L'encyclique : premières impressions

 La foi au Christ est la mère de toutes les audaces :


 

Un document pareil ne se résume pas. Que chacun le lise, crayon en main ! Une erreur en tout cas est à ne pas commettre : c'est d'aller chercher dans l'encyclique les passages qui plairaient à telle ou telle sensibilité. Les uns pour souligner que le pape prône le droit à la vie (ce n'est pas une surprise), les autres pour se féliciter qu'il plaide pour l'économie solidaire, ou pour les pays pauvres, ou pour la régulation de la finance, ou pour le retour de l'Etat, ou pour de nouvelles formes du politique... Tout ça est vrai : mais l'essentiel est ailleurs et il ne faut pas privilégier tel ou tel angle. L'erreur surtout serait d'extraire de l'encyclique des « condamnations » et autres « mises en garde », pour les huer ou les applaudir. L'encyclique ne condamne pas. Elle prend la mesure du système actuel, décrivant au passage ses vices de conception ou de fonctionnement ; mais c'est pour indiquer les voies d'un dépassement et d'une nouvelle construction.

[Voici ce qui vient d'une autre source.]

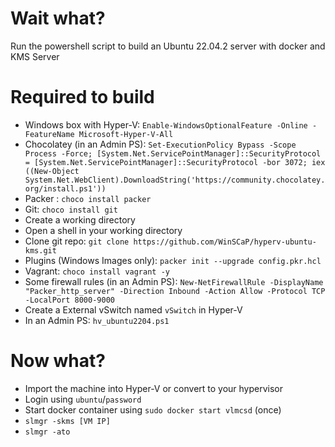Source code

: # Wait what?
Run the powershell script to build an Ubuntu 22.04.2 server with docker and KMS Server

# Required to build

- Windows box with Hyper-V: `Enable-WindowsOptionalFeature -Online -FeatureName Microsoft-Hyper-V-All`
- Chocolatey (in an Admin PS): `Set-ExecutionPolicy Bypass -Scope Process -Force; [System.Net.ServicePointManager]::SecurityProtocol = [System.Net.ServicePointManager]::SecurityProtocol -bor 3072; iex ((New-Object System.Net.WebClient).DownloadString('https://community.chocolatey.org/install.ps1'))`
- Packer : `choco install packer`
- Git: `choco install git`
- Create a working directory
- Open a shell in your working directory
- Clone git repo: `git clone https://github.com/WinSCaP/hyperv-ubuntu-kms.git`
- Plugins (Windows Images only): `packer init --upgrade config.pkr.hcl`
- Vagrant: `choco install vagrant -y`
- Some firewall rules (in an Admin PS): `New-NetFirewallRule -DisplayName "Packer_http_server" -Direction Inbound -Action Allow -Protocol TCP -LocalPort 8000-9000`
- Create a External vSwitch named `vSwitch` in Hyper-V
- In an Admin PS: `hv_ubuntu2204.ps1`

# Now what?
- Import the machine into Hyper-V or convert to your hypervisor
- Login using `ubuntu`/`password` 
- Start docker container using `sudo docker start vlmcsd` (once)
- `slmgr -skms [VM IP]`
- `slmgr -ato`
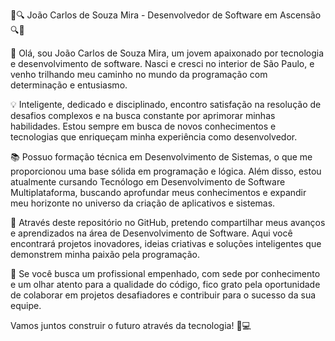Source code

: 🚀🔍 João Carlos de Souza Mira - Desenvolvedor de Software em Ascensão 🔍🚀

👋 Olá, sou João Carlos de Souza Mira, um jovem apaixonado por tecnologia e desenvolvimento de software. Nasci e cresci no interior de São Paulo, e venho trilhando meu caminho no mundo da programação com determinação e entusiasmo.

💡 Inteligente, dedicado e disciplinado, encontro satisfação na resolução de desafios complexos e na busca constante por aprimorar minhas habilidades. Estou sempre em busca de novos conhecimentos e tecnologias que enriqueçam minha experiência como desenvolvedor.

📚 Possuo formação técnica em Desenvolvimento de Sistemas, o que me proporcionou uma base sólida em programação e lógica. Além disso, estou atualmente cursando Tecnólogo em Desenvolvimento de Software Multiplataforma, buscando aprofundar meus conhecimentos e expandir meu horizonte no universo da criação de aplicativos e sistemas.

🚀 Através deste repositório no GitHub, pretendo compartilhar meus avanços e aprendizados na área de Desenvolvimento de Software. Aqui você encontrará projetos inovadores, ideias criativas e soluções inteligentes que demonstrem minha paixão pela programação.

🤝 Se você busca um profissional empenhado, com sede por conhecimento e um olhar atento para a qualidade do código, fico grato pela oportunidade de colaborar em projetos desafiadores e contribuir para o sucesso da sua equipe.

Vamos juntos construir o futuro através da tecnologia! 🚀💻
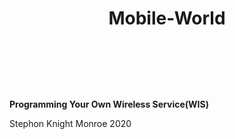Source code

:    # <header>Mobile-World</header>

**Programming Your Own Wireless Service(WIS)**
 <nav> <Home/> <WIS/> <About us/>
 <body>
   
   </body>
    <footer> Stephon Knight Monroe 2020</footer>
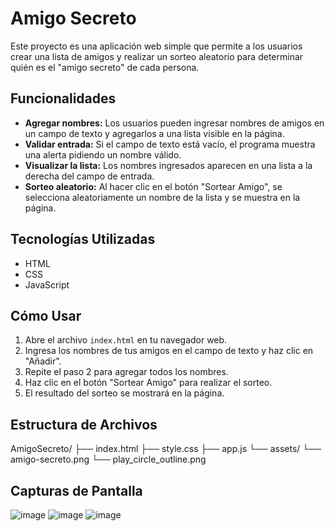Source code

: # Amigo Secreto

Este proyecto es una aplicación web simple que permite a los usuarios crear una lista de amigos y realizar un sorteo aleatorio para determinar quién es el "amigo secreto" de cada persona.

## Funcionalidades

* **Agregar nombres:** Los usuarios pueden ingresar nombres de amigos en un campo de texto y agregarlos a una lista visible en la página.
* **Validar entrada:** Si el campo de texto está vacío, el programa muestra una alerta pidiendo un nombre válido.
* **Visualizar la lista:** Los nombres ingresados aparecen en una lista a la derecha del campo de entrada.
* **Sorteo aleatorio:** Al hacer clic en el botón "Sortear Amigo", se selecciona aleatoriamente un nombre de la lista y se muestra en la página.

## Tecnologías Utilizadas

* HTML
* CSS
* JavaScript

## Cómo Usar

1.  Abre el archivo `index.html` en tu navegador web.
2.  Ingresa los nombres de tus amigos en el campo de texto y haz clic en "Añadir".
3.  Repite el paso 2 para agregar todos los nombres.
4.  Haz clic en el botón "Sortear Amigo" para realizar el sorteo.
5.  El resultado del sorteo se mostrará en la página.

## Estructura de Archivos
AmigoSecreto/
├── index.html
├── style.css
├── app.js
└── assets/
└── amigo-secreto.png
└── play_circle_outline.png

## Capturas de Pantalla
![image](https://github.com/user-attachments/assets/030ea1e0-4075-4338-b770-8da106b5b99d)
![image](https://github.com/user-attachments/assets/0b97387b-1c0a-404b-8640-52424e0202bd)
![image](https://github.com/user-attachments/assets/8d0e477c-2381-4064-accf-e7e8b7515a18)




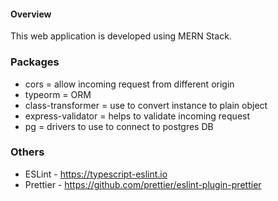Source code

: #### Overview

This web application is developed using MERN Stack.

### Packages

- cors = allow incoming request from different origin
- typeorm = ORM
- class-transformer = use to convert instance to plain object
- express-validator = helps to validate incoming request
- pg = drivers to use to connect to postgres DB

### Others

- ESLint - https://typescript-eslint.io
- Prettier - https://github.com/prettier/eslint-plugin-prettier
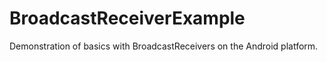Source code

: BroadcastReceiverExample
========================

Demonstration of basics with BroadcastReceivers on the Android platform.
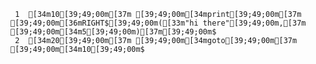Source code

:      1	[34m10[39;49;00m[37m [39;49;00m[34mprint[39;49;00m[37m [39;49;00m[36mRIGHT$[39;49;00m([33m"hi there"[39;49;00m,[37m [39;49;00m[34m5[39;49;00m)[37m[39;49;00m$
     2	[34m20[39;49;00m[37m [39;49;00m[34mgoto[39;49;00m[37m [39;49;00m[34m10[39;49;00m$
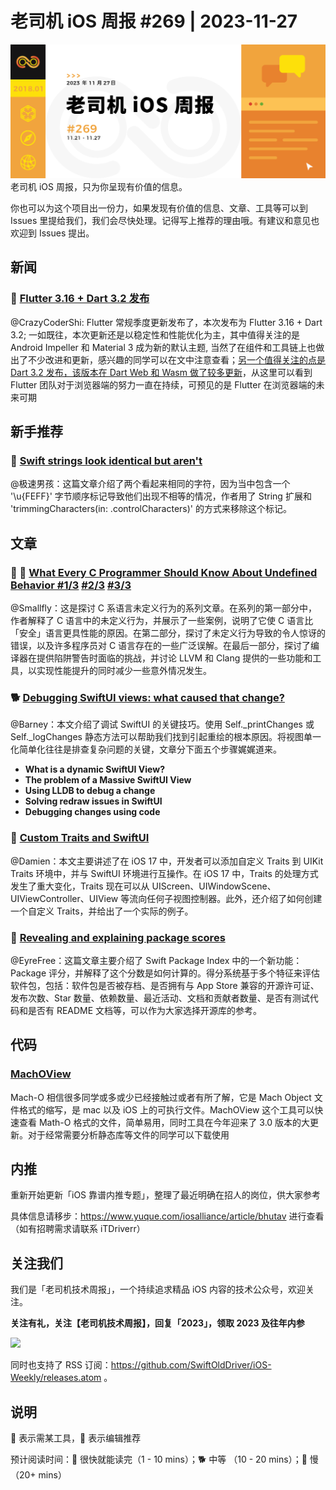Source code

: # 老司机 iOS 周报 #269 | 2023-11-27

![ios-weekly](https://github.com/SwiftOldDriver/iOS-Weekly/blob/master/assets/weekly-header/269.jpg?raw=true)
老司机 iOS 周报，只为你呈现有价值的信息。

你也可以为这个项目出一份力，如果发现有价值的信息、文章、工具等可以到 Issues 里提给我们，我们会尽快处理。记得写上推荐的理由哦。有建议和意见也欢迎到 Issues 提出。

## 新闻

### 🐢 [Flutter 3.16 + Dart 3.2 发布](https://mp.weixin.qq.com/s/vbkhjPNboqK1oDy_J5pzeA)

@CrazyCoderShi: Flutter 常规季度更新发布了，本次发布为 Flutter 3.16 + Dart 3.2; 一如既往，本次更新还是以稳定性和性能优化为主，其中值得关注的是 Android Impeller 和 Material 3 成为新的默认主题, 当然了在组件和工具链上也做出了不少改进和更新，感兴趣的同学可以在文中注意查看；[另一个值得关注的点是 Dart 3.2 发布，该版本在 Dart Web 和 Wasm 做了较多更新](https://mp.weixin.qq.com/s/UA5MQLzdf_ZPS56EdNLf2A)，从这里可以看到 Flutter 团队对于浏览器端的努力一直在持续，可预见的是 Flutter 在浏览器端的未来可期 

## 新手推荐

### 🐎 [Swift strings look identical but aren't](https://damian.fyi/swift/2023/11/13/swift-strings-look-identical-but-aren't.html)

@极速男孩：这篇文章介绍了两个看起来相同的字符，因为当中包含一个 '\u{FEFF}' 字节顺序标记导致他们出现不相等的情况，作者用了 String 扩展和 'trimmingCharacters(in: .controlCharacters)' 的方式来移除这个标记。

## 文章

### 🌟 🐢 [What Every C Programmer Should Know About Undefined Behavior #1/3](https://blog.llvm.org/2011/05/what-every-c-programmer-should-know.html) [#2/3](https://blog.llvm.org/2011/05/what-every-c-programmer-should-know_14.html) [#3/3](https://blog.llvm.org/2011/05/what-every-c-programmer-should-know_21.html)
@Smallfly：这是探讨 C 系语言未定义行为的系列文章。在系列的第一部分中，作者解释了 C 语言中的未定义行为，并展示了一些案例，说明了它使 C 语言比「安全」语言更具性能的原因。在第二部分，探讨了未定义行为导致的令人惊讶的错误，以及许多程序员对 C 语言存在的一些广泛误解。在最后一部分，探讨了编译器在提供陷阱警告时面临的挑战，并讨论 LLVM 和 Clang 提供的一些功能和工具，以实现性能提升的同时减少一些意外情况发生。

### 🐕 [Debugging SwiftUI views: what caused that change?](https://www.avanderlee.com/swiftui/debugging-swiftui-views/)

@Barney：本文介绍了调试 SwiftUI 的关键技巧。使用 Self._printChanges 或 Self._logChanges 静态方法可以帮助我们找到引起重绘的根本原因。将视图单一化简单化往往是排查复杂问题的关键，文章分下面五个步骤娓娓道来。

- **What is a dynamic SwiftUI View?**
- **The problem of a Massive SwiftUI View**
- **Using LLDB to debug a change**
- **Solving redraw issues in SwiftUI**
- **Debugging changes using code**

### 🐎 [Custom Traits and SwiftUI](https://useyourloaf.com/blog/custom-traits-and-swiftui/)

@Damien：本文主要讲述了在 iOS 17 中，开发者可以添加自定义 Traits 到 UIKit Traits 环境中，并与 SwiftUI 环境进行互操作。在 iOS 17 中，Traits 的处理方式发生了重大变化，Traits 现在可以从 UIScreen、UIWindowScene、UIViewController、UIView 等流向任何子视图控制器。此外，还介绍了如何创建一个自定义 Traits，并给出了一个实际的例子。

### 🐎 [Revealing and explaining package scores](https://blog.swiftpackageindex.com/posts/revealing-and-explaining-package-scores)

@EyreFree：这篇文章主要介绍了 Swift Package Index 中的一个新功能：Package 评分，并解释了这个分数是如何计算的。得分系统基于多个特征来评估软件包，包括：软件包是否被存档、是否拥有与 App Store 兼容的开源许可证、发布次数、Star 数量、依赖数量、最近活动、文档和贡献者数量、是否有测试代码和是否有 README 文档等，可以作为大家选择开源库的参考。

## 代码

### [MachOView](https://github.com/gdbinit/MachOView)
Mach-O 相信很多同学或多或少已经接触过或者有所了解，它是 Mach Object 文件格式的缩写，是 mac 以及 iOS 上的可执行文件。MachOView 这个工具可以快速查看 Math-O 格式的文件，简单易用，同时工具在今年迎来了 3.0 版本的大更新。对于经常需要分析静态库等文件的同学可以下载使用

## 内推

重新开始更新「iOS 靠谱内推专题」，整理了最近明确在招人的岗位，供大家参考

具体信息请移步：https://www.yuque.com/iosalliance/article/bhutav 进行查看（如有招聘需求请联系 iTDriverr）

## 关注我们

我们是「老司机技术周报」，一个持续追求精品 iOS 内容的技术公众号，欢迎关注。

**关注有礼，关注【老司机技术周报】，回复「2023」，领取 2023 及往年内参**

![](https://github.com/SwiftOldDriver/iOS-Weekly/blob/master/assets/qrcode_for_wechat.jpg?raw=true)

同时也支持了 RSS 订阅：https://github.com/SwiftOldDriver/iOS-Weekly/releases.atom 。

## 说明

🚧 表示需某工具，🌟 表示编辑推荐

预计阅读时间：🐎 很快就能读完（1 - 10 mins）；🐕 中等 （10 - 20 mins）；🐢 慢（20+ mins）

Le mot « nouveau » revient très souvent dans Caritas in veritate. L'encyclique fait des propositions qu'une partie des catholiques français n'ont pas l'habitude d'applaudir, et que la quasi-totalité des journalistes français n'ont pas l'habitude d'entendre de la part du Saint-Père. Comme les alter-mondialistes, le pape souhaite une gouvernance mondiale polyphonique, conforme aux principes de subsidiarité et de solidarité, et dotée de pouvoirs réels... Comme les philosophes de l'anti-utilitarisme, il propose d'introduire la dimension de la gratuité dans l'économie... Comme les amis de la « décroissance », il appelle les Occidentaux à diminuer leur consommation d'énergie...

On pourrait jouer sans fin au jeu des apparentements, et cela ne mènerait pas à l'essentiel. Le voici, à mon avis : cette encyclique fait avancer de front une série de propositions audacieuses, voire révolutionnaires, mais elle enracine ces audaces dans une vision transcendante du destin de l'homme – et de la vie humaine – comme don de Dieu créateur : un Dieu Père universel, dont la paternité nous permet d'être tous frères. D'où la conception chrétienne de la solidarité fraternelle, qui, prise au sérieux, peut engendrer des réalisations sociales sans précédent. Ainsi la foi pleine et entière produit des effets dérivés surprenants ! Pendant des dizaines d'années, les catholiques français ont cru qu'il fallait choisir entre la foi et les audaces sociales ; Benoît XVI (à sa manière professorale et théologienne) leur démontre qu'il n'en est rien. On peut être rebelle et fidèle. On est d'autant mieux rebelle que l'on est fidèle.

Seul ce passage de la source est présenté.